To Err is Human isn't a syllogism, it is an Iron-Clad Law.

It's the basis of the unending, relentless Professional Challenge:
  • we're not machines,
  • we cannot ever exactly repeat a process, not even twice, let alone the many times every day needed in Professional Practice, and
  • our Minds and Bodies are always letting us down or tricking us in some way.
Simply stated: We are constantly making mistakes, inadvertently or not.

As people become older and wiser, they routinely report the veracity of "The more you Know, the more you understand how little you Know".

All Quality and Performance Improvement is predicated on engagement and care-and-concern for the people affected and the outcomes.

In the Quality Improvement approach, led by Dr Deming, the Fundamental Attribution Error, that Mistakes are due to people who have been inattentive, incompetent or negligent (or worse), is taught as a leading to The Blame Cycle, not corrective action.

Deming's Quality Improvement methodology/process is based on the tenet:
People, even the most competent and with the best will in the world, will make mistakes. The system is responsible for preventing or catching these incipient Errors before they turn into an Error, Defect or Accident. 
Dunning-Kruger effect: "unskilled and unaware of it" - doesn't go far enough. American Idol demonstrates, infinite self-belief without objective base: "I'm The Greatest, the Judges don't know anything!".

Psych Effects: We see what we expect to see, and cannot see things outside our 'range'.

Human Minds are "editing machines" par excellence, we all have very efficient perceptual filters, part of our competitive advantage over other species. We've learnt to leverage by many times the compute capacity we have by ignoring the unimportant, predicting what we expect to see and quickly generically classifying actions, words and behaviours.
Our brains silently selectdelete, add and change what we sense in real-time and also from our memories.
It a necessary outcome of the processing problem: Our brains don't have the compute capacity to process (receive, recognise, analyse, classify, predict, react) the full input streams from our senses.
To reduce the load, we increase our focus and ignore everything else, even shutting down irrelevant senses and heightening those that are useful. This shows most clearly in extreme circumstances like accidents ("everything slowed down") or in a "killing zone" (those who can see, experience 'tunnel vision' of the danger, or their hearing is much heightened).

Our brains "edit" what our senses provide to avoid being overwhelmed and being able to react in real-time. Our brains develop models of the world, the objects and actors in it and of ourselves, then

Hence the immutable law of Quality: You cannot check your own work, you'll only see what you expect to see, not what's 'there'.
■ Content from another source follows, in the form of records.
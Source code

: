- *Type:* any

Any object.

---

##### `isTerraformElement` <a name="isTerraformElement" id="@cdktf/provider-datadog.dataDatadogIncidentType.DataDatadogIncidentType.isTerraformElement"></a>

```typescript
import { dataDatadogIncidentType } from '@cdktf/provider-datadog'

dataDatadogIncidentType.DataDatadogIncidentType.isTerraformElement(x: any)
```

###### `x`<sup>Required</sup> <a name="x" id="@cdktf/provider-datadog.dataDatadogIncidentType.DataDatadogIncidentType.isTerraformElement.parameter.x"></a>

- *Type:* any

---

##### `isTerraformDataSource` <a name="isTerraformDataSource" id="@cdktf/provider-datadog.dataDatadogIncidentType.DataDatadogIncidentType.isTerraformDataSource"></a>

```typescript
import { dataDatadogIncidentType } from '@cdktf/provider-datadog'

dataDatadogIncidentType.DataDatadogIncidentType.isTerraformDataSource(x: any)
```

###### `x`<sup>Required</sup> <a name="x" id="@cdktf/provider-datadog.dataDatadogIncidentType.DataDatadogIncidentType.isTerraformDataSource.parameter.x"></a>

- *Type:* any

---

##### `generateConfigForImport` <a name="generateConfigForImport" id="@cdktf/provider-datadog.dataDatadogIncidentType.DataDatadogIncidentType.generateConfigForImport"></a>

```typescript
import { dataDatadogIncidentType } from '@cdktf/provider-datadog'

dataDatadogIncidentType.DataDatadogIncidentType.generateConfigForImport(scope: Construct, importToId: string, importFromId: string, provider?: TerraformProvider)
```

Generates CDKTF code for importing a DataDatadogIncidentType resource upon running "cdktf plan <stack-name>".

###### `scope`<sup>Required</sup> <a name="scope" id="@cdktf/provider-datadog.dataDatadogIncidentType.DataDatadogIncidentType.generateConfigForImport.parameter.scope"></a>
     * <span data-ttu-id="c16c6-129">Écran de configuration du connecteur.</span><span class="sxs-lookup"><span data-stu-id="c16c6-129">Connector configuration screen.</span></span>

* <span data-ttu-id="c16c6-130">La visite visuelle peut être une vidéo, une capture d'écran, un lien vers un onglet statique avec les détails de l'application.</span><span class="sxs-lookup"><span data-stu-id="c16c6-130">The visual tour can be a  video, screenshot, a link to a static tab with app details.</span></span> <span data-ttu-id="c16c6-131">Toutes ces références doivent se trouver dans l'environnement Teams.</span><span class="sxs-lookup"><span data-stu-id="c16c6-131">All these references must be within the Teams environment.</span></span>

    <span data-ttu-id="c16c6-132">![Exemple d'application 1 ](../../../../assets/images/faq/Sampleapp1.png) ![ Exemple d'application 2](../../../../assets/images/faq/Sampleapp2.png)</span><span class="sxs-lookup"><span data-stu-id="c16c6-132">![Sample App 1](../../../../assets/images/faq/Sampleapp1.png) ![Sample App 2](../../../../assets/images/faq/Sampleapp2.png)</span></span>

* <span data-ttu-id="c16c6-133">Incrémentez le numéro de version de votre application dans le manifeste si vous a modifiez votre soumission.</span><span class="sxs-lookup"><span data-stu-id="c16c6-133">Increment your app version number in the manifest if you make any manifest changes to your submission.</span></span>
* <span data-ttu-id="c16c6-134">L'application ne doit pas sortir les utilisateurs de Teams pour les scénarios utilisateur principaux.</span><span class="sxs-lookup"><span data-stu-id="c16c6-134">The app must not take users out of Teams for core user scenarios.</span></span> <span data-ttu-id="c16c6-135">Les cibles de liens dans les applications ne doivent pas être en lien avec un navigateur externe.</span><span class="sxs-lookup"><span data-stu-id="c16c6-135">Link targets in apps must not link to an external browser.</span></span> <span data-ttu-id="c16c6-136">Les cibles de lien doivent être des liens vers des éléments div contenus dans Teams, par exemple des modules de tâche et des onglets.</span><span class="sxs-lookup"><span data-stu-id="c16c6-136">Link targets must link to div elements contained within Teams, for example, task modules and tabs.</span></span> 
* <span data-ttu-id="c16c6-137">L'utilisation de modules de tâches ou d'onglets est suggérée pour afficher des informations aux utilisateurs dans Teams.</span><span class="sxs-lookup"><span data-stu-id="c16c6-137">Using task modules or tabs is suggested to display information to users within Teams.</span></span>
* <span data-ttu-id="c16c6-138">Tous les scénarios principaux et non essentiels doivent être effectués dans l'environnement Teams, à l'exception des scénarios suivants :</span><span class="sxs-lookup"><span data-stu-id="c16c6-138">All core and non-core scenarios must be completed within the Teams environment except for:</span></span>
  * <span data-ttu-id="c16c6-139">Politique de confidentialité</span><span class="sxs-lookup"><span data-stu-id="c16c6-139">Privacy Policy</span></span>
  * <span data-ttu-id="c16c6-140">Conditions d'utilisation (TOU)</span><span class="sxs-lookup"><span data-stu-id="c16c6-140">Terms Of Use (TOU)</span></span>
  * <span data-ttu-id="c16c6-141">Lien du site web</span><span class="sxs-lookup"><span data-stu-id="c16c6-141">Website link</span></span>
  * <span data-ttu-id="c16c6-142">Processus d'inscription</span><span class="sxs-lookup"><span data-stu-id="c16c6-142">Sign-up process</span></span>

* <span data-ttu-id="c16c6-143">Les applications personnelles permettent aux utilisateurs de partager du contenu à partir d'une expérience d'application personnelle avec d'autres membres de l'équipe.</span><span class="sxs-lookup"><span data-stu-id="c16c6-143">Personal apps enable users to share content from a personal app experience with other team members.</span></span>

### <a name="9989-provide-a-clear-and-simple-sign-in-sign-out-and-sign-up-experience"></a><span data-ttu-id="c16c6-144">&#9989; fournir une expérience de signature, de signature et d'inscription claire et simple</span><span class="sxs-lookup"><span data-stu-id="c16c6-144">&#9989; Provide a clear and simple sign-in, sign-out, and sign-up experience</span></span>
This is more than just "proof-readning".

Virginia Satir pointed out that the two most important faculties for perfect communication were denied us:

  • We cannot 'see' inside anothers' head. We can't know what they are thinking and feeling, only infer it, and
  • We can't see/experience ourselves as others see/experience us. (Which is why teaching communications skills with video/playback is a radical advance in the last 50 years.)